» **Working data**
^^^^^^^^

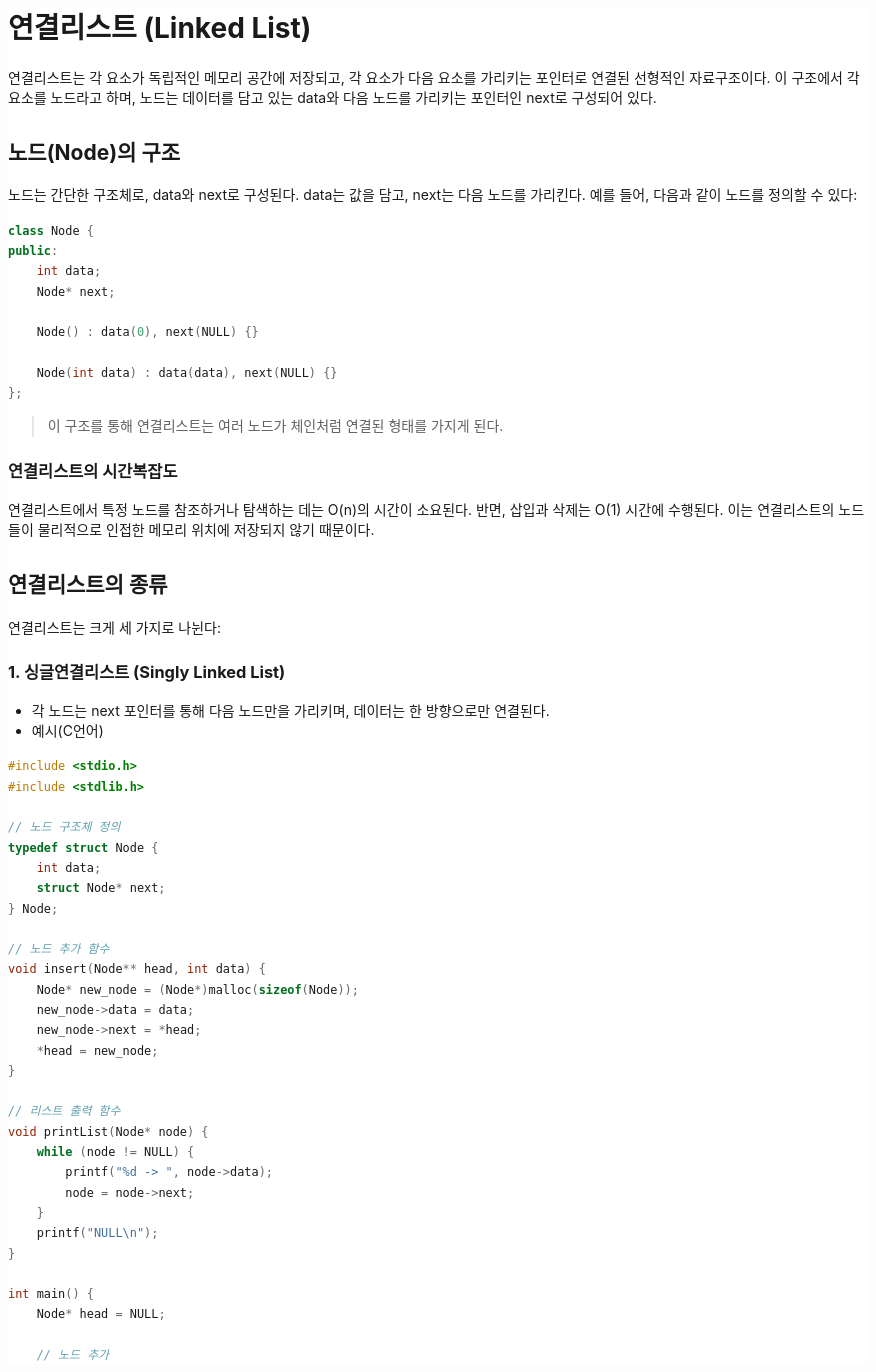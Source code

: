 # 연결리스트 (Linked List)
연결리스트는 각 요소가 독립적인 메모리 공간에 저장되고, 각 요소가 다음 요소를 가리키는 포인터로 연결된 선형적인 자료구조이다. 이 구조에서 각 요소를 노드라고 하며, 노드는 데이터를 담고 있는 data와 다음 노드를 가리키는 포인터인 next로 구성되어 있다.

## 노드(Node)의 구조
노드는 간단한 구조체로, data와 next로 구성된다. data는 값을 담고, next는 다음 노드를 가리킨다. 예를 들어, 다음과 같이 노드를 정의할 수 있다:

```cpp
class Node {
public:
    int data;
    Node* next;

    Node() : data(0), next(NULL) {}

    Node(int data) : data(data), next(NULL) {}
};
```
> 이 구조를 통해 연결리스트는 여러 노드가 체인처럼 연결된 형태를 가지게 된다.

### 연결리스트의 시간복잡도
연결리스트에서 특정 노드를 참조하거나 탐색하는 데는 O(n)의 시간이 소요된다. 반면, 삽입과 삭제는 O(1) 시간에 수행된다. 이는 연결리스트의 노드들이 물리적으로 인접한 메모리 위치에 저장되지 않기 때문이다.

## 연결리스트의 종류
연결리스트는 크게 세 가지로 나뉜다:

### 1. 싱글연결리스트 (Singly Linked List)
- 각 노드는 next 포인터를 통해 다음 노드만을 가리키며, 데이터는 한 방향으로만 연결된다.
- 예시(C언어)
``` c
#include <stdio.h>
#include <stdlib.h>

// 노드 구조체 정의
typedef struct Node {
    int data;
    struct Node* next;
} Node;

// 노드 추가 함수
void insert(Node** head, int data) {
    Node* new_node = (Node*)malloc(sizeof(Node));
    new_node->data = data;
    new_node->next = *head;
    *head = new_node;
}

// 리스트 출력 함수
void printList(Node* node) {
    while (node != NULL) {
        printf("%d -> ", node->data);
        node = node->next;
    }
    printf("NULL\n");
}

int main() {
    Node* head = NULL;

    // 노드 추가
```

^^^^^^^^

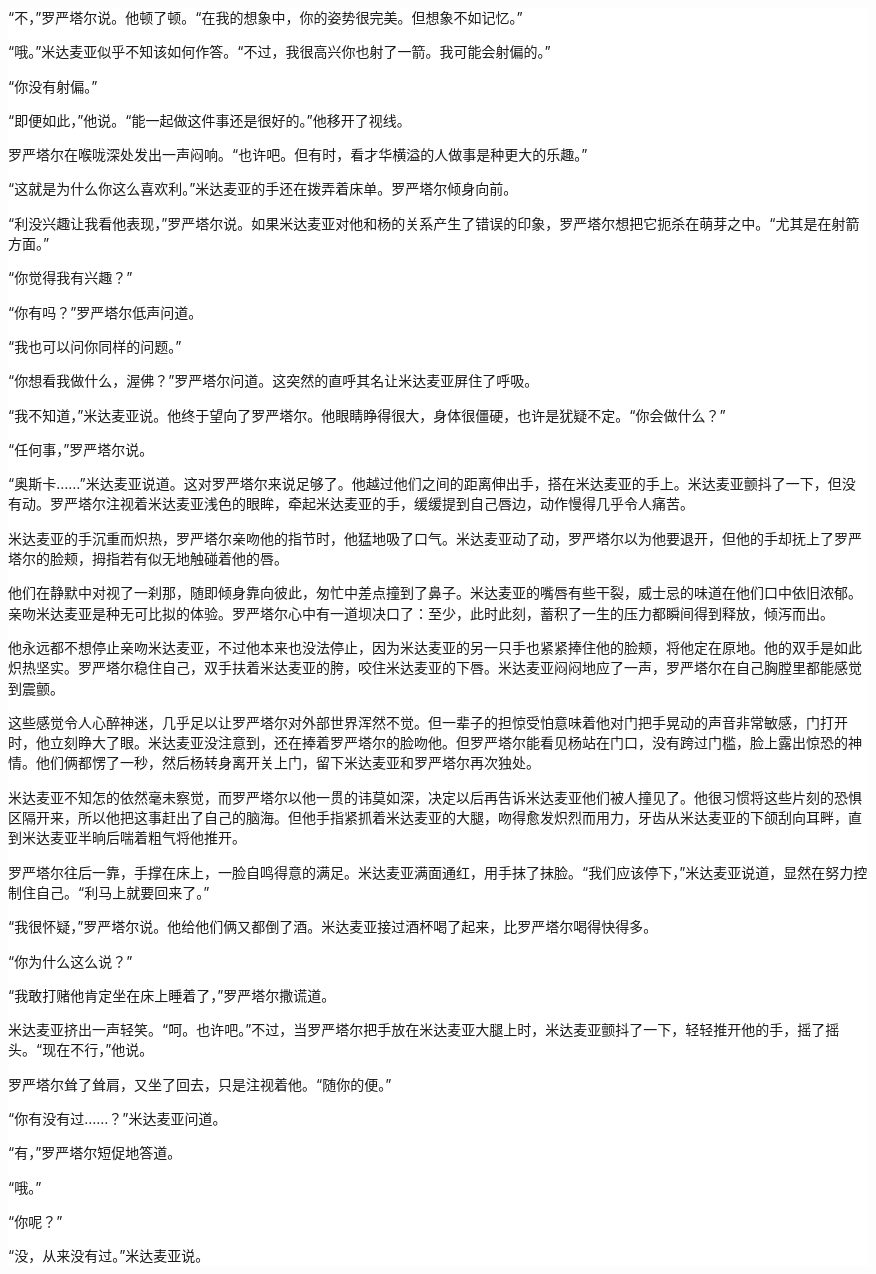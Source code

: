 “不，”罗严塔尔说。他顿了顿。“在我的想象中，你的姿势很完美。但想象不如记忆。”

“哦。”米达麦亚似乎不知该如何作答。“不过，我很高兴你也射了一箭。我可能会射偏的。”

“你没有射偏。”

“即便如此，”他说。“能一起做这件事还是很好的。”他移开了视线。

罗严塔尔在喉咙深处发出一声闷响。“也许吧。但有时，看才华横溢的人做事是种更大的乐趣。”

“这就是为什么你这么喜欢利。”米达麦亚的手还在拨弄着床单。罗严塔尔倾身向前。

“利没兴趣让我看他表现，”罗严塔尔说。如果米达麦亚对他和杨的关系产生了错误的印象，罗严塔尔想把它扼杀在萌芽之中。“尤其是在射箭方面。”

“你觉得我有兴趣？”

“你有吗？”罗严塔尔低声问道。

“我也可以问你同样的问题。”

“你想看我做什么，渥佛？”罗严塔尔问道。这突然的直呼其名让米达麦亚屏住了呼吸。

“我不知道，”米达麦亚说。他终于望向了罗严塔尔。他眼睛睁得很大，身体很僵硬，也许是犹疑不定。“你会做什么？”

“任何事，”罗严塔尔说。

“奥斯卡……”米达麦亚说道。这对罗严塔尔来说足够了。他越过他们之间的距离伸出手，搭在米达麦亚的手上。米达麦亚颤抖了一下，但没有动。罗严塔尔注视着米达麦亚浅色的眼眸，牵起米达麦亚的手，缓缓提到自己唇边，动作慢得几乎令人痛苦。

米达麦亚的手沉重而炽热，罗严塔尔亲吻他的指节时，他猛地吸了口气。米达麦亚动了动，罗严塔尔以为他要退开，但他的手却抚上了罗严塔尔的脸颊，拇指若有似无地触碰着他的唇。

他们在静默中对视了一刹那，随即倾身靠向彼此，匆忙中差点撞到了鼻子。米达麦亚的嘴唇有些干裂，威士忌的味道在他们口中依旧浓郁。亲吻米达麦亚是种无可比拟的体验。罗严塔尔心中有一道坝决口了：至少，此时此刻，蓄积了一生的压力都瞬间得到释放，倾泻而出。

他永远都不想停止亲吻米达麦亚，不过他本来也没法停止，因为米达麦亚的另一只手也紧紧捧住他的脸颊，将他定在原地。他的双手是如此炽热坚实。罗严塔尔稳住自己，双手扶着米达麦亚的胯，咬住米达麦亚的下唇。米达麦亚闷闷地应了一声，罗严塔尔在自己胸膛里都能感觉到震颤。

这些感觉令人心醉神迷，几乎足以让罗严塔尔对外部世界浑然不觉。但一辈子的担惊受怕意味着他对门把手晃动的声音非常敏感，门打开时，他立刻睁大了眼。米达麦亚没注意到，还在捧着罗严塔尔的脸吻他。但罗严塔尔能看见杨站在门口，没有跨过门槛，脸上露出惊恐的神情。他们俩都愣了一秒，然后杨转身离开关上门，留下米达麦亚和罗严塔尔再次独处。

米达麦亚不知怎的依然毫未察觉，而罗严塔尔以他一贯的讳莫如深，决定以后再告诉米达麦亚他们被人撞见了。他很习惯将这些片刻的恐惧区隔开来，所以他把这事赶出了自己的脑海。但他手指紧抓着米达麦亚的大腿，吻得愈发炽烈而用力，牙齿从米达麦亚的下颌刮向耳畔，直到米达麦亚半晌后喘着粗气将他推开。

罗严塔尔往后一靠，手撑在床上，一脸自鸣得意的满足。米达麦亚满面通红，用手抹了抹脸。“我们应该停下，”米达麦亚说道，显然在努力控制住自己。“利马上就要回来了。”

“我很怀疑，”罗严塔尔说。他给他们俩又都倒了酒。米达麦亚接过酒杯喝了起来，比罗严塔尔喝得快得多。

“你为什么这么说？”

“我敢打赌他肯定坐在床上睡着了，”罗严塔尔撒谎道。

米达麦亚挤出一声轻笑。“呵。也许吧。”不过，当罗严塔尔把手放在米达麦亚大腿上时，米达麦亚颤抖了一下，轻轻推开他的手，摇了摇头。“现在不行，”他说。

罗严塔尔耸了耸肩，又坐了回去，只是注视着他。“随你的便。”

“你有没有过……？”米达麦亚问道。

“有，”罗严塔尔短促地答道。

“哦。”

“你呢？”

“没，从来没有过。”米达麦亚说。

^^^^^^^^

Scan the listing above and report how many of its lines hold the word "Linked", giving the number only.

2